Boys Love animeleri uzun yıllardır sorunlu durumları anlatıyor fakat huzurlu ilişkiler barındıran çok sayıda animeye uyarlanmamış BL mangası var.
Bazılarımızın düşündüğünün aksine BL veya yaoi, anime toplulukları arasında hala geride kalmış durumda. Gerçekten ilgi görmüş animeler için shipperlar (Belli iki karakteri çift olarak kabul eden kişiler) var ancak anime izleyicileri arasında hala azınlık diyebileceğimiz durumdalar. Buna rağmen anime evreninin içinde LGBTQ teması çok işlenmediği için BL animeler önemli birer temsilci görevi görüyor.
Bu sezon çıkan The Night Beyond the Tricornered Window, BL animeler için sıra dışı kalıyor. Diğer BL’lere göre daha dehşet verici ve saf romantizmi işlemekten kaçınmış diyebilirim. Bir sürü cinsel iğneleme, istek dışı sahiplenmeler ve ürkütücü yandere (Hastalık derecesinde aşık olan kişilik) davranışlarıyla başlayan, söz yerindeyse toksik bir ilişkiyi ele alıyor. İlerleyen zamanlarda birlikteliklerinde farklılaşmalar görecek de olsak kesinlikle sağlıklı bir ilişki modeli değil ve BL animeler arasında üstte bahsettiğimiz gibi huzurlu ilişki arıyorsanız ilginizi çekeceğine garanti veremem.
The Night Beyond the Tricornered Window’un aksine geçen yıl vizyona giren Stranger By the Shore ve Given’ın devam filmi biraz da olsa aradığımız sağlıklı, duygusal açıdan yüklü ve karışık ilişkileri bize sunabildi. Ama dediğim gibi sadece biraz. Given’dan örnek vermek gerekirse birliktelikler yine çok fazla sorun barındırıyor ve karakterler de aynı şekilde çok yıpranmış durumdalar.
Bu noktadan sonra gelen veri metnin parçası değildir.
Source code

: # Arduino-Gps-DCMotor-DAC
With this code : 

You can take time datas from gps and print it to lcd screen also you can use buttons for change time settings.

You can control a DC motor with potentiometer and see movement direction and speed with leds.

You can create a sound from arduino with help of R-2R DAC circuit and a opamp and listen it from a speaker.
BL animeler topluca bu yıpranmışlık ve sorunlarla boğuşuyor, Omegaverse (Beta-alfa ilişkileri içeren BL ve yaoiler için kullanılan bir terim) hikayelerinde aşırı popülerleşen rıza dışı ve tam anlamıyla istek barındırmayan birliktelikler hala yerini koruyor. Aynı zamanda bu tür durumlar BL okuyucu-izleyicileri arasında baskın bir popülariteye sahip. Fakat isteksiz ilişki, rıza dışı birliktelik konularına kendisi çözüm getirebilen animeler de var. Örneğin Haru’nun, Tokyo In April’ı Japonyada’ki #metoo’ya (Cinsel istismar, tacize karşı bir harekettir.) oldukça güzel bir örnek. Genel olarak bakıldığında bizim görmek istediğimiz huzurlu ilişkinin de temelini oluşturmak için iyi bir adım olduğunu ve stüdyoların sadece sorunlar üstüne kurulu BL mangalarından ziyade sağlıklı ilişkileri de animeleştirmesi için okuyucular olarak talep ettiğimiz BL şeklinin mangalarını desteklememiz gerektiğini düşünüyorum.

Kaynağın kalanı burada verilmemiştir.